Exercise directions:
Print each entry word for word.

(Collected data)
+ + + + +

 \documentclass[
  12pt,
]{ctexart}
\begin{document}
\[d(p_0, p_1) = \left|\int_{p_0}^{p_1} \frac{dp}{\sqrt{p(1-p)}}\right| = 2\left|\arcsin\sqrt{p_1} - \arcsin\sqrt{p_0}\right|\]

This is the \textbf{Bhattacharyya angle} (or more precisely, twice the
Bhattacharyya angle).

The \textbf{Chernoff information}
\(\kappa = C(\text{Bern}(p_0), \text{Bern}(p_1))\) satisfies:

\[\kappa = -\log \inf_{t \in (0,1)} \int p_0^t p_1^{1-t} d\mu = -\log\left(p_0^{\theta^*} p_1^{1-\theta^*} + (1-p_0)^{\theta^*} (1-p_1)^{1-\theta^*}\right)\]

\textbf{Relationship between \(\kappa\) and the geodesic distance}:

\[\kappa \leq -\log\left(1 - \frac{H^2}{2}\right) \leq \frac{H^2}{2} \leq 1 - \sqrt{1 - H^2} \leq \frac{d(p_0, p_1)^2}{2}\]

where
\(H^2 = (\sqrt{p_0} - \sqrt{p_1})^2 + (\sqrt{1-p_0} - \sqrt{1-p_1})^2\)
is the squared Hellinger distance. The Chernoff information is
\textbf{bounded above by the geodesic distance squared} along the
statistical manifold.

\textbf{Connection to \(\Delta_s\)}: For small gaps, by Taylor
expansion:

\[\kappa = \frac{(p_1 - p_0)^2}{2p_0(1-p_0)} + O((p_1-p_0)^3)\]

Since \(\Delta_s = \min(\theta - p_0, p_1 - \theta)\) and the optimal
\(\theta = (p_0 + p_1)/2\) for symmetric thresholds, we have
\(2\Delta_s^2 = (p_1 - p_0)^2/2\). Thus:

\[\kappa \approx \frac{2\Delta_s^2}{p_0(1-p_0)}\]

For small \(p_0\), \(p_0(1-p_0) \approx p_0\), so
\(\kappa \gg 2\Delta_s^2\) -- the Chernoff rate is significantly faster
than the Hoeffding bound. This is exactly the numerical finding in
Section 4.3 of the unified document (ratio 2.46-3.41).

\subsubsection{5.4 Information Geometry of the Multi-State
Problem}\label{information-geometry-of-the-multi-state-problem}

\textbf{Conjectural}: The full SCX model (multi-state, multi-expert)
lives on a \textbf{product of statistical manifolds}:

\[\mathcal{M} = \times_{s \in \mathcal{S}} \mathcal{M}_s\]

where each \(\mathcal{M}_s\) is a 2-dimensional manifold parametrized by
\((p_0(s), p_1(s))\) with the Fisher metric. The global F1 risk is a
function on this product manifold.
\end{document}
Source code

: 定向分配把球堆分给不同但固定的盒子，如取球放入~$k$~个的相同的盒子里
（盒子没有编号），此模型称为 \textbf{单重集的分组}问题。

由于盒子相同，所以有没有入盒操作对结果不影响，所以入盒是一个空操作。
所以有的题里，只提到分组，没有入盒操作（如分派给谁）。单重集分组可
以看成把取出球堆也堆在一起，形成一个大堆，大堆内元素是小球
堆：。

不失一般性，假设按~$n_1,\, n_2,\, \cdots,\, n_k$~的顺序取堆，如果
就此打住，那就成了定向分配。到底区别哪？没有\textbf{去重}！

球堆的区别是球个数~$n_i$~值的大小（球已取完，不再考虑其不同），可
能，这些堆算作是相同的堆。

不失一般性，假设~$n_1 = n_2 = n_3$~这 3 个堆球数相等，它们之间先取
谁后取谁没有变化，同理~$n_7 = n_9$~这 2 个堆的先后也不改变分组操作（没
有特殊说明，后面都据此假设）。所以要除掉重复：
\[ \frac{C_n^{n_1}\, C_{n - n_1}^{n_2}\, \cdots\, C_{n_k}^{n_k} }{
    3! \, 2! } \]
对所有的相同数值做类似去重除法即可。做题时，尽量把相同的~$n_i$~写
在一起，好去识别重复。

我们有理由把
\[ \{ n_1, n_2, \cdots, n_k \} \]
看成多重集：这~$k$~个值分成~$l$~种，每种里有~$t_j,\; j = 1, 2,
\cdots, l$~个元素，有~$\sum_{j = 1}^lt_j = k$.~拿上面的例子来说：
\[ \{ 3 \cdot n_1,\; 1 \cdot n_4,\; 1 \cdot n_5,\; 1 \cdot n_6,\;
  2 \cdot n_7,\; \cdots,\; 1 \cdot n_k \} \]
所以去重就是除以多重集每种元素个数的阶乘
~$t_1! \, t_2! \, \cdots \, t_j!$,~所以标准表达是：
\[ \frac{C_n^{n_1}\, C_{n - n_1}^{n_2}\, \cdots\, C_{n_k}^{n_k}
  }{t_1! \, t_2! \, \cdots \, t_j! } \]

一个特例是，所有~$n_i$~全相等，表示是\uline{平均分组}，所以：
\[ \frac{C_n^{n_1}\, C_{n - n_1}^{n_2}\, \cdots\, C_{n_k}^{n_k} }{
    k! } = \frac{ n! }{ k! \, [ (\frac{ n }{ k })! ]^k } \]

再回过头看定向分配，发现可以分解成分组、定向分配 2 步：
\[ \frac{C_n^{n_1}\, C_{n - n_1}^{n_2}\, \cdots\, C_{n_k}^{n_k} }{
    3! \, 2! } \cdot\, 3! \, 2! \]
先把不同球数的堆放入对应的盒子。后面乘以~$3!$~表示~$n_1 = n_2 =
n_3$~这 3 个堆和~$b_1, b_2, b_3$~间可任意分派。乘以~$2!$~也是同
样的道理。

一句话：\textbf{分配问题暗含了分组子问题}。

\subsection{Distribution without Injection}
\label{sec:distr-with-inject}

+ + + + +

Response:
 \documentclass[
  12pt,
]{ctexart}
\begin{document}
\[d(p_0, p_1) = \left|\int_{p_0}^{p_1} \frac{dp}{\sqrt{p(1-p)}}\right| = 2\left|\arcsin\sqrt{p_1} - \arcsin\sqrt{p_0}\right|\]

This is the \textbf{Bhattacharyya angle} (or more precisely, twice the
Bhattacharyya angle).

The \textbf{Chernoff information}
\(\kappa = C(\text{Bern}(p_0), \text{Bern}(p_1))\) satisfies:

\[\kappa = -\log \inf_{t \in (0,1)} \int p_0^t p_1^{1-t} d\mu = -\log\left(p_0^{\theta^*} p_1^{1-\theta^*} + (1-p_0)^{\theta^*} (1-p_1)^{1-\theta^*}\right)\]

\textbf{Relationship between \(\kappa\) and the geodesic distance}:

\[\kappa \leq -\log\left(1 - \frac{H^2}{2}\right) \leq \frac{H^2}{2} \leq 1 - \sqrt{1 - H^2} \leq \frac{d(p_0, p_1)^2}{2}\]

where
\(H^2 = (\sqrt{p_0} - \sqrt{p_1})^2 + (\sqrt{1-p_0} - \sqrt{1-p_1})^2\)
is the squared Hellinger distance. The Chernoff information is
\textbf{bounded above by the geodesic distance squared} along the
statistical manifold.

\textbf{Connection to \(\Delta_s\)}: For small gaps, by Taylor
expansion:

\[\kappa = \frac{(p_1 - p_0)^2}{2p_0(1-p_0)} + O((p_1-p_0)^3)\]

Since \(\Delta_s = \min(\theta - p_0, p_1 - \theta)\) and the optimal
\(\theta = (p_0 + p_1)/2\) for symmetric thresholds, we have
\(2\Delta_s^2 = (p_1 - p_0)^2/2\). Thus:

\[\kappa \approx \frac{2\Delta_s^2}{p_0(1-p_0)}\]

For small \(p_0\), \(p_0(1-p_0) \approx p_0\), so
\(\kappa \gg 2\Delta_s^2\) -- the Chernoff rate is significantly faster
than the Hoeffding bound. This is exactly the numerical finding in
Section 4.3 of the unified document (ratio 2.46-3.41).

\subsubsection{5.4 Information Geometry of the Multi-State
Problem}\label{information-geometry-of-the-multi-state-problem}

\textbf{Conjectural}: The full SCX model (multi-state, multi-expert)
lives on a \textbf{product of statistical manifolds}:

\[\mathcal{M} = \times_{s \in \mathcal{S}} \mathcal{M}_s\]

where each \(\mathcal{M}_s\) is a 2-dimensional manifold parametrized by
\((p_0(s), p_1(s))\) with the Fisher metric. The global F1 risk is a
function on this product manifold.
\end{document}
Source code

: 定向分配把球堆分给不同但固定的盒子，如取球放入~$k$~个的相同的盒子里
（盒子没有编号），此模型称为 \textbf{单重集的分组}问题。

由于盒子相同，所以有没有入盒操作对结果不影响，所以入盒是一个空操作。
所以有的题里，只提到分组，没有入盒操作（如分派给谁）。单重集分组可
以看成把取出球堆也堆在一起，形成一个大堆，大堆内元素是小球
堆：。

不失一般性，假设按~$n_1,\, n_2,\, \cdots,\, n_k$~的顺序取堆，如果
就此打住，那就成了定向分配。到底区别哪？没有\textbf{去重}！

球堆的区别是球个数~$n_i$~值的大小（球已取完，不再考虑其不同），可
能，这些堆算作是相同的堆。

不失一般性，假设~$n_1 = n_2 = n_3$~这 3 个堆球数相等，它们之间先取
谁后取谁没有变化，同理~$n_7 = n_9$~这 2 个堆的先后也不改变分组操作（没
有特殊说明，后面都据此假设）。所以要除掉重复：
\[ \frac{C_n^{n_1}\, C_{n - n_1}^{n_2}\, \cdots\, C_{n_k}^{n_k} }{
    3! \, 2! } \]
对所有的相同数值做类似去重除法即可。做题时，尽量把相同的~$n_i$~写
在一起，好去识别重复。

我们有理由把
\[ \{ n_1, n_2, \cdots, n_k \} \]
看成多重集：这~$k$~个值分成~$l$~种，每种里有~$t_j,\; j = 1, 2,
\cdots, l$~个元素，有~$\sum_{j = 1}^lt_j = k$.~拿上面的例子来说：
\[ \{ 3 \cdot n_1,\; 1 \cdot n_4,\; 1 \cdot n_5,\; 1 \cdot n_6,\;
  2 \cdot n_7,\; \cdots,\; 1 \cdot n_k \} \]
所以去重就是除以多重集每种元素个数的阶乘
~$t_1! \, t_2! \, \cdots \, t_j!$,~所以标准表达是：
\[ \frac{C_n^{n_1}\, C_{n - n_1}^{n_2}\, \cdots\, C_{n_k}^{n_k}
  }{t_1! \, t_2! \, \cdots \, t_j! } \]

一个特例是，所有~$n_i$~全相等，表示是\uline{平均分组}，所以：
\[ \frac{C_n^{n_1}\, C_{n - n_1}^{n_2}\, \cdots\, C_{n_k}^{n_k} }{
    k! } = \frac{ n! }{ k! \, [ (\frac{ n }{ k })! ]^k } \]

再回过头看定向分配，发现可以分解成分组、定向分配 2 步：
\[ \frac{C_n^{n_1}\, C_{n - n_1}^{n_2}\, \cdots\, C_{n_k}^{n_k} }{
    3! \, 2! } \cdot\, 3! \, 2! \]
先把不同球数的堆放入对应的盒子。后面乘以~$3!$~表示~$n_1 = n_2 =
n_3$~这 3 个堆和~$b_1, b_2, b_3$~间可任意分派。乘以~$2!$~也是同
样的道理。

一句话：\textbf{分配问题暗含了分组子问题}。

\subsection{Distribution without Injection}
\label{sec:distr-with-inject}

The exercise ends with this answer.